Task to carry out =>
Collect all lines below with the string "Simon".

__________________________________________________

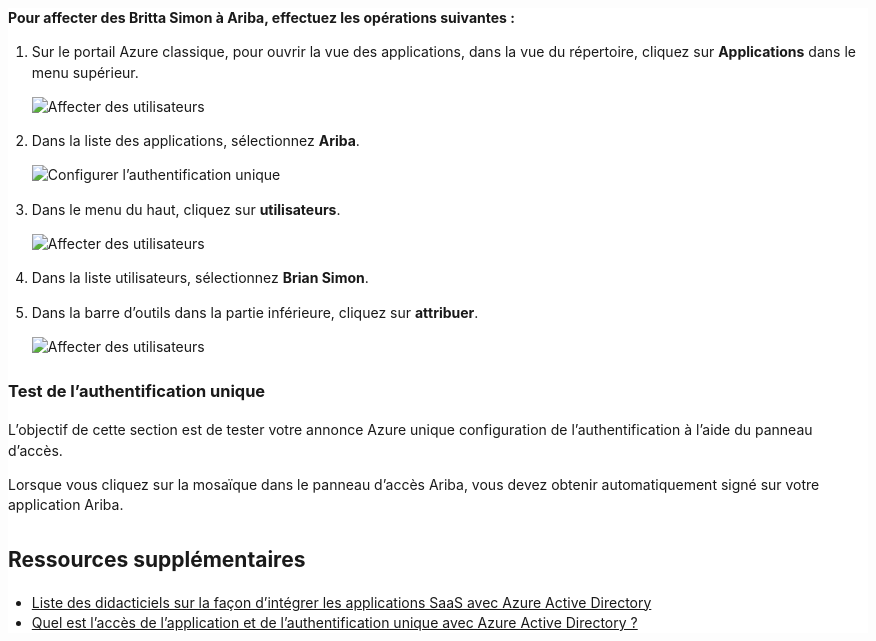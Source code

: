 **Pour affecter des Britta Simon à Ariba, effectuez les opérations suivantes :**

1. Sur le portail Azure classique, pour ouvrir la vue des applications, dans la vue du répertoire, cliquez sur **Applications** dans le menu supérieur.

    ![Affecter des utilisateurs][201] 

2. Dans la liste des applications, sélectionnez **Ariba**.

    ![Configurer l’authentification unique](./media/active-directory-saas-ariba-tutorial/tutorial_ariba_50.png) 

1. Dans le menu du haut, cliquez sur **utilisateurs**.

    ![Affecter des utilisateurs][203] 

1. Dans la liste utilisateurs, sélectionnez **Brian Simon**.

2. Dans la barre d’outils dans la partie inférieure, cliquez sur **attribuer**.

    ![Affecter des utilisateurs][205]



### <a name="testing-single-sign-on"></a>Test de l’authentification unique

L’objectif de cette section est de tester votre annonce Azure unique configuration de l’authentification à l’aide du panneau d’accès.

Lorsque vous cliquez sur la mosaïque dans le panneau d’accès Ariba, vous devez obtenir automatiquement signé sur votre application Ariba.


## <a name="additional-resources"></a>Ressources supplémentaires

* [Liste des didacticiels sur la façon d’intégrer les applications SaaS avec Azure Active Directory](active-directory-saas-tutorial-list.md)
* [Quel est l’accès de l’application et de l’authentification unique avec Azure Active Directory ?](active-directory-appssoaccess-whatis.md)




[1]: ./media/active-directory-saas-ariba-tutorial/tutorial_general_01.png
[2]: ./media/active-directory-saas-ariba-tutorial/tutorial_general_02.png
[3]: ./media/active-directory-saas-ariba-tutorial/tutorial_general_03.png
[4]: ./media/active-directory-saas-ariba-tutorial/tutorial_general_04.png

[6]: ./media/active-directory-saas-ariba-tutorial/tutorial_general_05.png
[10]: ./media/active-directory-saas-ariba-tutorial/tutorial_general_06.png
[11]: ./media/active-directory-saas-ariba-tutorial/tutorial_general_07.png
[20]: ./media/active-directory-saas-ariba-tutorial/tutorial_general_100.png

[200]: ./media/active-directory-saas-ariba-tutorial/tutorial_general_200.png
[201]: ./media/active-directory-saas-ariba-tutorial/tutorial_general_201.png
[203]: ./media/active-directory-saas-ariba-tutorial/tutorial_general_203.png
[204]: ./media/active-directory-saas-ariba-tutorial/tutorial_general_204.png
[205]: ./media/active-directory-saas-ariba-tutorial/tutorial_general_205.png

__________________________________________________

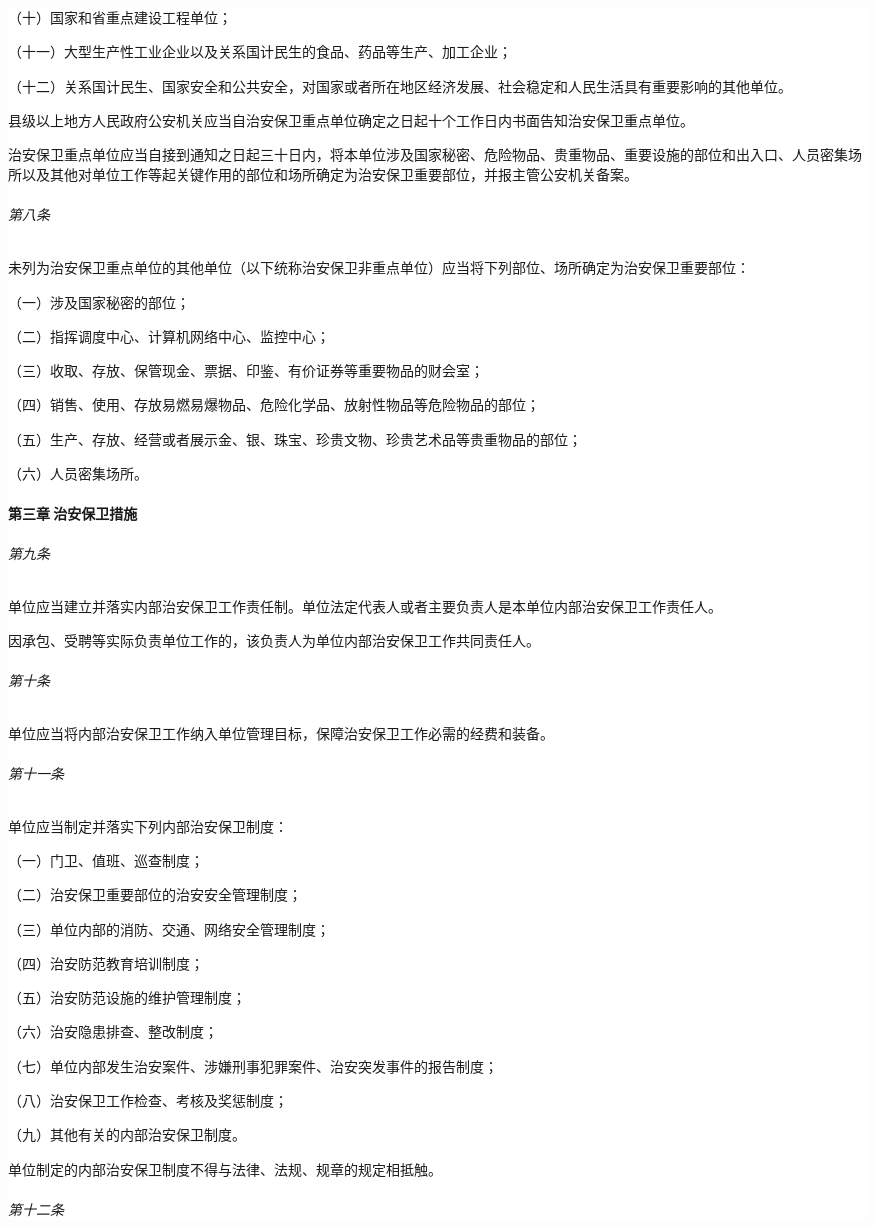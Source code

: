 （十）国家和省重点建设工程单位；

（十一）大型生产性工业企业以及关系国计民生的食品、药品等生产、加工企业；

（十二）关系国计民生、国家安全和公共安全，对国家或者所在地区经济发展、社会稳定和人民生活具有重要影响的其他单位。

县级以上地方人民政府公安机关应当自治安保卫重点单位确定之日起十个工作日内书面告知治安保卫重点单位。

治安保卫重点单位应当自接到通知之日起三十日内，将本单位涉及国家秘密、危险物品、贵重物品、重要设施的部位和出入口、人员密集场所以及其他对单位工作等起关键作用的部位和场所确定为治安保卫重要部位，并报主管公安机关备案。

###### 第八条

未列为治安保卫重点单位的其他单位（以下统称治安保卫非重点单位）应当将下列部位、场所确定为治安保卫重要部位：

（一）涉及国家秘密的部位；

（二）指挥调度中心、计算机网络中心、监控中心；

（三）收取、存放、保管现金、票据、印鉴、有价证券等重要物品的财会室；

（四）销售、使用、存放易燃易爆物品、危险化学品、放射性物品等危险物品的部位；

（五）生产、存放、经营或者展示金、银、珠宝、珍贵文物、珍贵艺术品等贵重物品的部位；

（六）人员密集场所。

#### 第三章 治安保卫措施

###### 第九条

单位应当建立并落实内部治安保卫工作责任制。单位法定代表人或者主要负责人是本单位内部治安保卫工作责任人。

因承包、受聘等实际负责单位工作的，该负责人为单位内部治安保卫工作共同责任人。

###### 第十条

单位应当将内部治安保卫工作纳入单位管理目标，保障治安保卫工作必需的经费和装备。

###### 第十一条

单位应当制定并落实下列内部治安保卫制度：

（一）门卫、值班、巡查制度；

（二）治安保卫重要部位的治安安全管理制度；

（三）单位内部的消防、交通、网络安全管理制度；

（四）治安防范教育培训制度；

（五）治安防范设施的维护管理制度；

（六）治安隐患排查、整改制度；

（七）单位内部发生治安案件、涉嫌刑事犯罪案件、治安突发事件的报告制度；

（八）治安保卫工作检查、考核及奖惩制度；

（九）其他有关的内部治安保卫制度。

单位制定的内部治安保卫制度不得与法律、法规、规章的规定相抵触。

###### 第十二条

__________________________________________________

Answer section =>
: **Pour affecter des Britta Simon à Ariba, effectuez les opérations suivantes :**
1. Dans la liste utilisateurs, sélectionnez **Brian Simon**.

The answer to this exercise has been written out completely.